There was no possibility of saying how disastrous Mrs. Wyvern’s absence had proved for her personally. So Sydney said, with kindly understatement, that it was quite all right, and she hoped Mrs. Wyvern’s daughter was now better.
“Oh, yes, Miss, thank you. The doctor thinks she’ll do all right now. I’ll come along right away now, Miss Dayne. You must be longing for your bed.”
Sydney said, “Yes,” before she hung up the receiver. But she realized that what she really longed for was that Lucas Manning should come in before Mrs. Wyvern. If she could only tell him about the mortifying events of the evening and hear him laugh over Alistair’s snub to Mrs. Downing, she thought she would not feel so badly about what had happened.
But Mrs. Wyvern, a little breathless and still apologetic, arrived first. And she was so remorsefully anxious to hustle Sydney off to her night’s rest that there was no possibility of anything but a brief leavetaking and an immediate departure by taxi to her hotel.
By now it was about two o’clock in the morning and no amount of chagrin could keep Sydney awake for long. She slept almost at once; but it was a troubled, unrefreshing sleep, and she awoke with an unusual sense of depression.
She was still lingering over the pleasant indulgence of breakfast in bed, when Lucas Manning telephoned.
“I do apologize for last night,” he began. “Mrs. Wyvern has just told me about your long vigil. And what is this story of Alistair’s about ladies on the balcony?”
“It was nothing, really,” she was quite astonished to hear herself assure him. “Marcia and her mother had gone out without their key and they knocked to ask if Marcia might climb over from your balcony.”
“When was this?” he enquired.
“About one o’clock.”
“About—? Good lord, what did they, and particularly Mrs. Downing, think about finding you in my flat at that hour?”
“The worst, I feel certain,” replied Sydney, far more gaily than she would have believed possible the previous evening. “At least, Mrs. Downing did. I think she was longing to look in the linen cupboard and see if you were concealed there. Particularly after Alistair made the sleepy and untimely remark that you had been in his room a minute ago.”
There was silence the other end of the wire. Then Lucas Manning sa
id, “It’s nice of you to make light of it, Sydney. But I don’t know that I find it so very funny. Mrs. Downing is not exactly a charitable woman. And her daughter is engaged to your boss, if one likes to put it that way.”

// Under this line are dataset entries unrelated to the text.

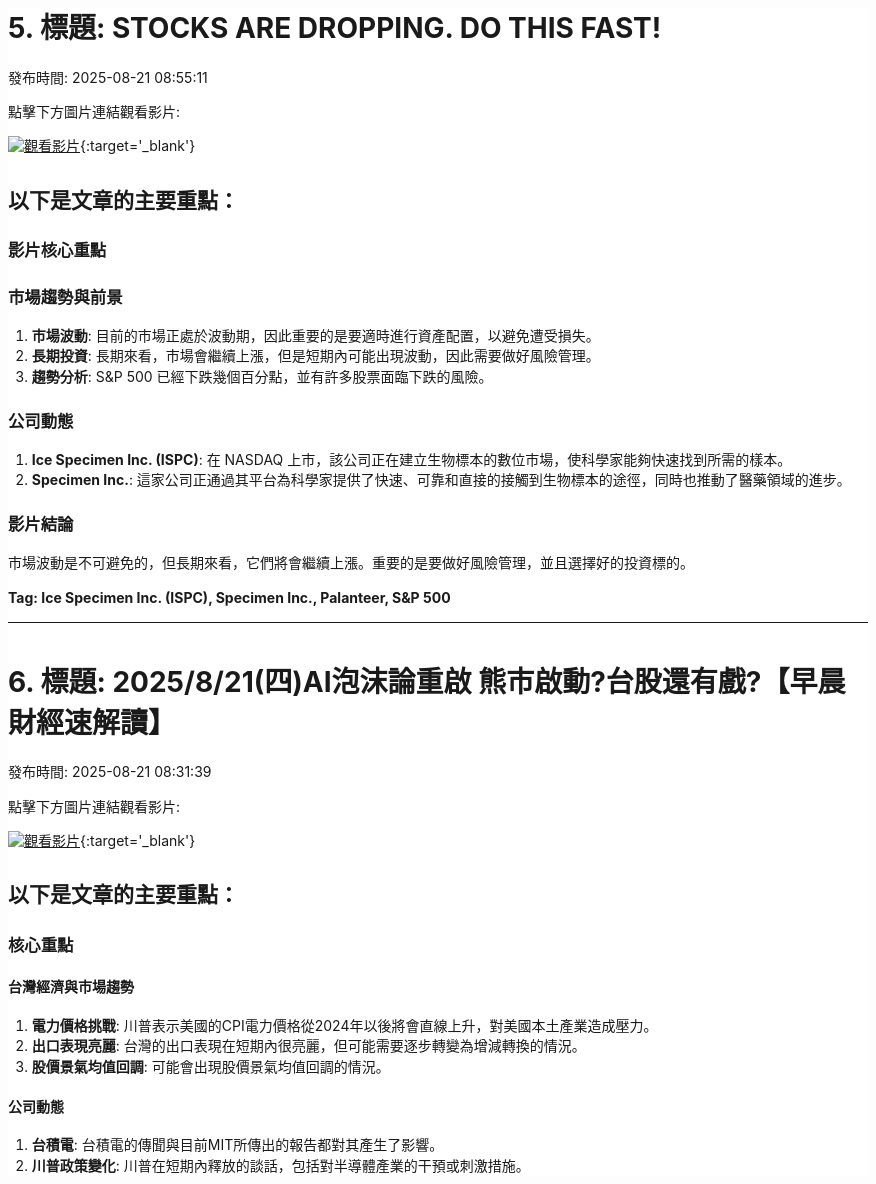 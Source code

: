 # 5. 標題: STOCKS ARE DROPPING. DO THIS FAST!
發布時間: 2025-08-21 08:55:11

點擊下方圖片連結觀看影片:

 [![觀看影片](https://i.ytimg.com/vi/V_w-mzRJfhE/sddefault.jpg)](https://www.youtube.com/watch?v=V_w-mzRJfhE){:target='_blank'}

## 以下是文章的主要重點：

### 影片核心重點
### 市場趨勢與前景

1. **市場波動**: 目前的市場正處於波動期，因此重要的是要適時進行資產配置，以避免遭受損失。
2. **長期投資**: 長期來看，市場會繼續上漲，但是短期內可能出現波動，因此需要做好風險管理。
3. **趨勢分析**: S&P 500 已經下跌幾個百分點，並有許多股票面臨下跌的風險。

### 公司動態

1. **Ice Specimen Inc. (ISPC)**: 在 NASDAQ 上市，該公司正在建立生物標本的數位市場，使科學家能夠快速找到所需的樣本。
2. **Specimen Inc.**: 這家公司正通過其平台為科學家提供了快速、可靠和直接的接觸到生物標本的途徑，同時也推動了醫藥領域的進步。

### 影片結論
市場波動是不可避免的，但長期來看，它們將會繼續上漲。重要的是要做好風險管理，並且選擇好的投資標的。

**Tag: Ice Specimen Inc. (ISPC), Specimen Inc., Palanteer, S&P 500**

---
# 6. 標題: 2025/8/21(四)AI泡沫論重啟 熊市啟動?台股還有戲?【早晨財經速解讀】
發布時間: 2025-08-21 08:31:39

點擊下方圖片連結觀看影片:

 [![觀看影片](https://i.ytimg.com/vi/-xp1GAipmWQ/sddefault_live.jpg)](https://www.youtube.com/watch?v=-xp1GAipmWQ){:target='_blank'}

## 以下是文章的主要重點：

### 核心重點
#### 台灣經濟與市場趨勢
1. **電力價格挑戰**: 川普表示美國的CPI電力價格從2024年以後將會直線上升，對美國本土產業造成壓力。
2. **出口表現亮麗**: 台灣的出口表現在短期內很亮麗，但可能需要逐步轉變為增減轉換的情況。
3. **股價景氣均值回調**: 可能會出現股價景氣均值回調的情況。

#### 公司動態
1. **台積電**: 台積電的傳聞與目前MIT所傳出的報告都對其產生了影響。
2. **川普政策變化**: 川普在短期內釋放的談話，包括對半導體產業的干預或刺激措施。
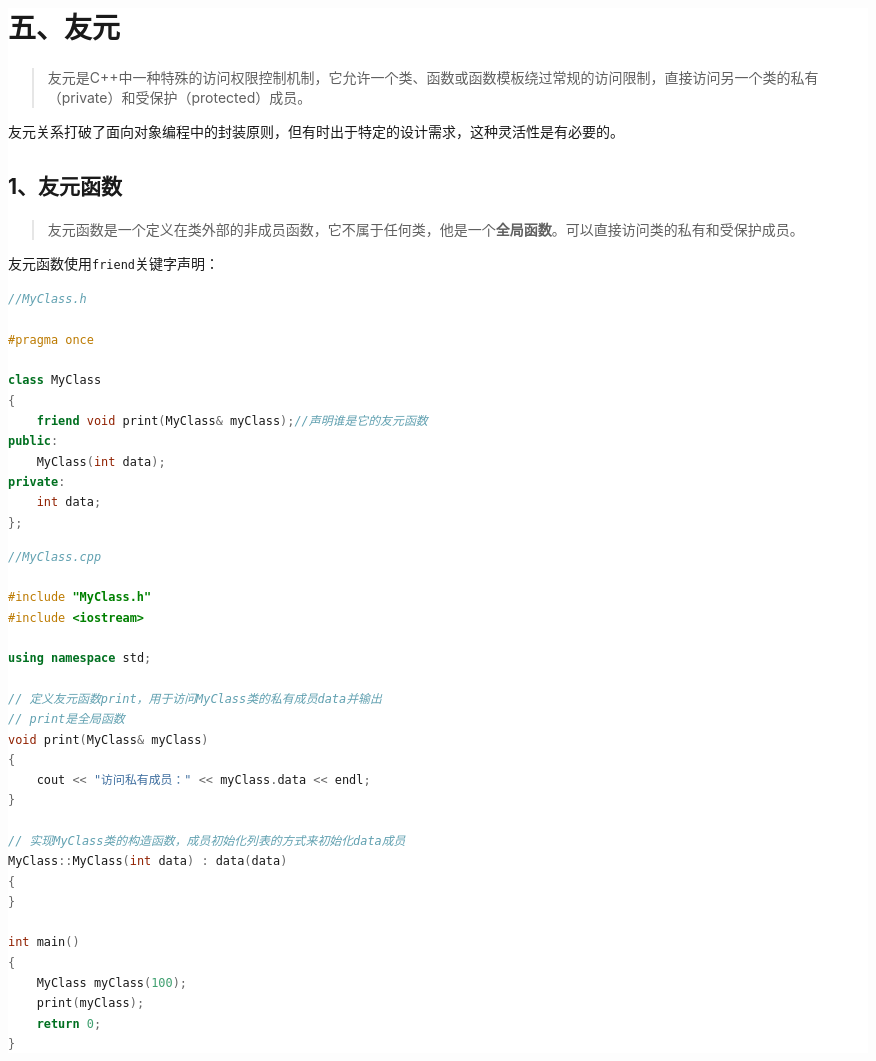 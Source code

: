 # 五、友元

> 友元是C++中一种特殊的访问权限控制机制，它允许一个类、函数或函数模板绕过常规的访问限制，直接访问另一个类的私有（private）和受保护（protected）成员。

友元关系打破了面向对象编程中的封装原则，但有时出于特定的设计需求，这种灵活性是有必要的。

## 1、友元函数

> 友元函数是一个定义在类外部的非成员函数，它不属于任何类，他是一个**全局函数**。可以直接访问类的私有和受保护成员。

友元函数使用`friend`关键字声明：

```cpp
//MyClass.h

#pragma once

class MyClass
{
    friend void print(MyClass& myClass);//声明谁是它的友元函数
public:
    MyClass(int data);
private:
    int data;
};
```

```cpp
//MyClass.cpp

#include "MyClass.h"
#include <iostream>

using namespace std;

// 定义友元函数print，用于访问MyClass类的私有成员data并输出
// print是全局函数
void print(MyClass& myClass)
{
    cout << "访问私有成员：" << myClass.data << endl;
}

// 实现MyClass类的构造函数，成员初始化列表的方式来初始化data成员
MyClass::MyClass(int data) : data(data)
{
}

int main()
{
    MyClass myClass(100);
    print(myClass);
    return 0;
}
```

Sydney felt she did not very much like to put it that way. But, still anxious to reassure Lucas Manning, she said, “Marcia, even if she dislikes me, is not particularly stupid. She knew that what I said was quite the most probable explanation of my presence there. She might have wished to find me in a compromising position. But I really can’t see her making a melodramatic story of this to Hugh.”
“Can’t you?” He sounded half convinced and a good deal relieved. “Well, I hope you’re right. And if there’s the least trouble you must let me know.”
“There won’t be,” Sydney asserted, curiously reassured by her own words. “If that were all we had to worry about this week-end it would be fine. When are you seeing Anne?”
She had the impression that it was a distinct shock to him to have the subject reintroduced.
“Are you suggesting that I should see her today?” he enquired a trifle sulkily.
“At least I think you should telephone her and make arrangements to meet.”
“But I thought you and I and the boys were all going out together today?”
“We hadn’t made any definite arrangement,” Sydney reminded him. “If you need to see Anne today, I can easily take the boys out for you.”
“Where?”
“Oh—anywhere. There are dozens of places. Kew, Hampton Court, Greenwich, the Science Museum. I haven’t had young brothers for nothing, you know.” And Sydney smiled at the recollection of past family visits to London.